• [TASK REQUIREMENTS]:
Below are the records; collect from them each line containing the string "false".

• [SOURCE MATERIAL]:
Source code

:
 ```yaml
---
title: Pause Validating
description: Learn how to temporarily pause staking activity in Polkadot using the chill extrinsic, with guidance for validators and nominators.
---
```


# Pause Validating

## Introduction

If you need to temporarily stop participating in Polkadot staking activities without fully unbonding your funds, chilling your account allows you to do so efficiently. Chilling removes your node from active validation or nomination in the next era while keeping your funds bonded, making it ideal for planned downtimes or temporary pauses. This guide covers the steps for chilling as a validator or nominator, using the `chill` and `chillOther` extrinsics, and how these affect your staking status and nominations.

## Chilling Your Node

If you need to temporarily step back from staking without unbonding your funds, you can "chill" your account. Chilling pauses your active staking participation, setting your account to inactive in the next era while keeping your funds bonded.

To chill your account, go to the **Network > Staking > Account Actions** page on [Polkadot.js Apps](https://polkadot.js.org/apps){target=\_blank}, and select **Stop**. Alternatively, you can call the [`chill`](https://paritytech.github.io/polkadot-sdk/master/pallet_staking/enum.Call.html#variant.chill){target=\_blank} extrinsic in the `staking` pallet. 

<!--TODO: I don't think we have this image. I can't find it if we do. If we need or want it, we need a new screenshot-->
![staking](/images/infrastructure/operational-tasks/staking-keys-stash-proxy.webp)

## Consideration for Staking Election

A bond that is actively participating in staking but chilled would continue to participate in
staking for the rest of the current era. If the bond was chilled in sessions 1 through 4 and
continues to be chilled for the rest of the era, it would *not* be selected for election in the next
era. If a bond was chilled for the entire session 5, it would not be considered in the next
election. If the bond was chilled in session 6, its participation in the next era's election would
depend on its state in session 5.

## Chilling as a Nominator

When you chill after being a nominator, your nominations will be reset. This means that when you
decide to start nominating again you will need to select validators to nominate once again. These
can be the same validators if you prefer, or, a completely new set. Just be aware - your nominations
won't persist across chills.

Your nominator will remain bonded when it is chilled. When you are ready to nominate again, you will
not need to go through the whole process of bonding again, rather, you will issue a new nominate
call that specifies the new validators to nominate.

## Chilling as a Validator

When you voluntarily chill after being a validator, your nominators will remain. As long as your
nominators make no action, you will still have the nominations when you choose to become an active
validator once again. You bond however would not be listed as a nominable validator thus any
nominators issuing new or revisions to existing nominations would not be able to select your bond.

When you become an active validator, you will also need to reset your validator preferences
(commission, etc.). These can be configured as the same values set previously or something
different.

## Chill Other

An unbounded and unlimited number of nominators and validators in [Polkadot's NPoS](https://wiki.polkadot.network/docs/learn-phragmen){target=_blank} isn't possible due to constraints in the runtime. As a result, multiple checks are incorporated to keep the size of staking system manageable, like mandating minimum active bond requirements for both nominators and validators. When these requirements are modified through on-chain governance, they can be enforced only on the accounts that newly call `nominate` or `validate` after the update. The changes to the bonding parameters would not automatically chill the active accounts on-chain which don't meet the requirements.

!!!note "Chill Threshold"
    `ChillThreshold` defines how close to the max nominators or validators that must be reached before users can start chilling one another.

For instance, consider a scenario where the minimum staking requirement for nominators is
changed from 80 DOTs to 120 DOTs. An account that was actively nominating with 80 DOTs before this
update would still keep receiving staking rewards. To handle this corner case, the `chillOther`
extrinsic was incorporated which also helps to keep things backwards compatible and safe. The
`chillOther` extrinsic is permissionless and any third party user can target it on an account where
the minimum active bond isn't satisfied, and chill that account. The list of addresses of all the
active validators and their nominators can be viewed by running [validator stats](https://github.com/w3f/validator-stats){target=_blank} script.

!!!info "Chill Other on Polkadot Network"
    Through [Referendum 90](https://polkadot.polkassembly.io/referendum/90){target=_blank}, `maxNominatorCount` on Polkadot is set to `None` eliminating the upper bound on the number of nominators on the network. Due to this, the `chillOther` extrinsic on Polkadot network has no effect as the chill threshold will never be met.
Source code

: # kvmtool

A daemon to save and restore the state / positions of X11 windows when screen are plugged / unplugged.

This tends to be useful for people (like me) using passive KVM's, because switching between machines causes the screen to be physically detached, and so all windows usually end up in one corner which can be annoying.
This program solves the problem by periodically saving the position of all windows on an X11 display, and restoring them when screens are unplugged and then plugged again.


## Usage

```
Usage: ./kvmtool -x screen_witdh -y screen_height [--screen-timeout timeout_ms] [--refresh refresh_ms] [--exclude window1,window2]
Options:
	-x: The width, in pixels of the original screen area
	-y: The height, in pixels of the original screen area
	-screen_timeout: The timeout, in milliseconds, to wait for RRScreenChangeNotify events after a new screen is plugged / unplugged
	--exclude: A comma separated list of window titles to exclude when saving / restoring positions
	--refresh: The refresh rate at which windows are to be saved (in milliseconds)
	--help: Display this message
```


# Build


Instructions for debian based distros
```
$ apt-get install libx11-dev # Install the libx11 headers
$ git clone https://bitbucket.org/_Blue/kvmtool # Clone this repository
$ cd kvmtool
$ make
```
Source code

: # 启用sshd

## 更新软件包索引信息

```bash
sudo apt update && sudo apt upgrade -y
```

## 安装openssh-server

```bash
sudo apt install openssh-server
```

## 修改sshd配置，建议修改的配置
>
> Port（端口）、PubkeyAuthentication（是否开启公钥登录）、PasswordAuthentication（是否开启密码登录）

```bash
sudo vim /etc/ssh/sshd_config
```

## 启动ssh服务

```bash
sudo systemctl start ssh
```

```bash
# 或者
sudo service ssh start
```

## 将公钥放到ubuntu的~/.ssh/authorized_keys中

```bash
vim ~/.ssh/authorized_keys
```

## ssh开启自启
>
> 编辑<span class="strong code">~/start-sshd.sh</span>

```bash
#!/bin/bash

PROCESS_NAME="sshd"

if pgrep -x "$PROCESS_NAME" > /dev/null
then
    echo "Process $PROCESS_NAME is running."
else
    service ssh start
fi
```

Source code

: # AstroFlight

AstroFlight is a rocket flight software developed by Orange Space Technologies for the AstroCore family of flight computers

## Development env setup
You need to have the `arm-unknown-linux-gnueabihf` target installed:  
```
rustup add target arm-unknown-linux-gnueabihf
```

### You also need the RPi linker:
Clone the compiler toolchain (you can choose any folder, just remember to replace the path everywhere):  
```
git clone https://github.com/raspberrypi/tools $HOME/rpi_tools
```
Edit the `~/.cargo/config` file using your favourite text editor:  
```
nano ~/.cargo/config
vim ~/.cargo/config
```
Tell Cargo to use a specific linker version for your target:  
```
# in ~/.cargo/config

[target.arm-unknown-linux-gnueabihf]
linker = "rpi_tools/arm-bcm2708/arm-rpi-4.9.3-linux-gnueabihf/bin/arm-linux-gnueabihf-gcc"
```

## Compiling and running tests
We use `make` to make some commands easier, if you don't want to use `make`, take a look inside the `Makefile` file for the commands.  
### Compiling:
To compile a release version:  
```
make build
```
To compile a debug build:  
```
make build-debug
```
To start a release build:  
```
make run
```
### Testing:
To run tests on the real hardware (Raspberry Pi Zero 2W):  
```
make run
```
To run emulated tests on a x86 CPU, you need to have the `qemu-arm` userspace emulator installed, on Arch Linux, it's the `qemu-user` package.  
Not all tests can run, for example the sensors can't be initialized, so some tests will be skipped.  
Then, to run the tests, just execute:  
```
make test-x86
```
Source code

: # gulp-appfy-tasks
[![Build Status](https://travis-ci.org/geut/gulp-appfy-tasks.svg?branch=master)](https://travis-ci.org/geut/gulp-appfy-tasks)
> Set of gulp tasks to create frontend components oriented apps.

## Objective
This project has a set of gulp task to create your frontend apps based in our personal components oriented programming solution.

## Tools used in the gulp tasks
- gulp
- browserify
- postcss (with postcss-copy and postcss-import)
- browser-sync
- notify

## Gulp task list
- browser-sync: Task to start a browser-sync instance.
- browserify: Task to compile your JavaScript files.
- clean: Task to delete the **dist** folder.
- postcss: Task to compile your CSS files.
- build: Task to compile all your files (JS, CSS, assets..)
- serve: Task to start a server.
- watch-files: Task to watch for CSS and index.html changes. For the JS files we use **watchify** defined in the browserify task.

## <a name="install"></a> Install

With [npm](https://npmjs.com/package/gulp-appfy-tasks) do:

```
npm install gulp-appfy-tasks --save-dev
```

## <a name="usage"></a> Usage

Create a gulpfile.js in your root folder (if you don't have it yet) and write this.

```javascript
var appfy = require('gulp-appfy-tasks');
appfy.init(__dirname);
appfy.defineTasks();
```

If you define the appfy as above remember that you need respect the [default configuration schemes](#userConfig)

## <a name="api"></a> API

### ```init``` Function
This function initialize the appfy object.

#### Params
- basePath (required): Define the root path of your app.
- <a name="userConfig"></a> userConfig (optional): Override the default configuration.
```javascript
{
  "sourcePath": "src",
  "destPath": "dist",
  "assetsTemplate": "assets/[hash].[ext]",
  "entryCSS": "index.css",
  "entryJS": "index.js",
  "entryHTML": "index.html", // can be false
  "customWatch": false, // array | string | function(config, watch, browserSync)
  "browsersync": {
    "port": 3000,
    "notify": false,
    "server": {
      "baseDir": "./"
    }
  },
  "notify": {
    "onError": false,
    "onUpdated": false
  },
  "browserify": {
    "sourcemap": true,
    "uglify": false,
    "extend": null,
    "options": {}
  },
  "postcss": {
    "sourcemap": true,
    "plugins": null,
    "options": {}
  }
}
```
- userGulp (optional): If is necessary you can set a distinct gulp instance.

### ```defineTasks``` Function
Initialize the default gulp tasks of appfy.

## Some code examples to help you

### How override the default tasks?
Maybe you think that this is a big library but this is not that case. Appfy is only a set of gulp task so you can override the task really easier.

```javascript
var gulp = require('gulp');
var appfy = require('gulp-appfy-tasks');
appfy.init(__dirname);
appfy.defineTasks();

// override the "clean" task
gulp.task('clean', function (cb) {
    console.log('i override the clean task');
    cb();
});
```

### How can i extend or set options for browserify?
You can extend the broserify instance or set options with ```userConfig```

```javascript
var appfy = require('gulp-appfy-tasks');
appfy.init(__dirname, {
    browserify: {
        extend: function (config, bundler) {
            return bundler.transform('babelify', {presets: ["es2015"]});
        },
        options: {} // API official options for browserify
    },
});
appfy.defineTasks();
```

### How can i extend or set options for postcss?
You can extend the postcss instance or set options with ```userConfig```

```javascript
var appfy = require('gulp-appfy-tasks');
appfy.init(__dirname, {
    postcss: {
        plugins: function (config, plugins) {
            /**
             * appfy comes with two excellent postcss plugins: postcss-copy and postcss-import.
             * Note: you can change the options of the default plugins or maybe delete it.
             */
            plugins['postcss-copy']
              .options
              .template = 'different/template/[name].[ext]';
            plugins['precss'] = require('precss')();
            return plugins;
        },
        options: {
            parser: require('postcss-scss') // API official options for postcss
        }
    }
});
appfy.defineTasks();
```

• [EXPECTED ANSWER]:
  "entryHTML": "index.html", // can be false
  "customWatch": false, // array | string | function(config, watch, browserSync)
    "notify": false,
    "onError": false,
    "onUpdated": false
    "uglify": false,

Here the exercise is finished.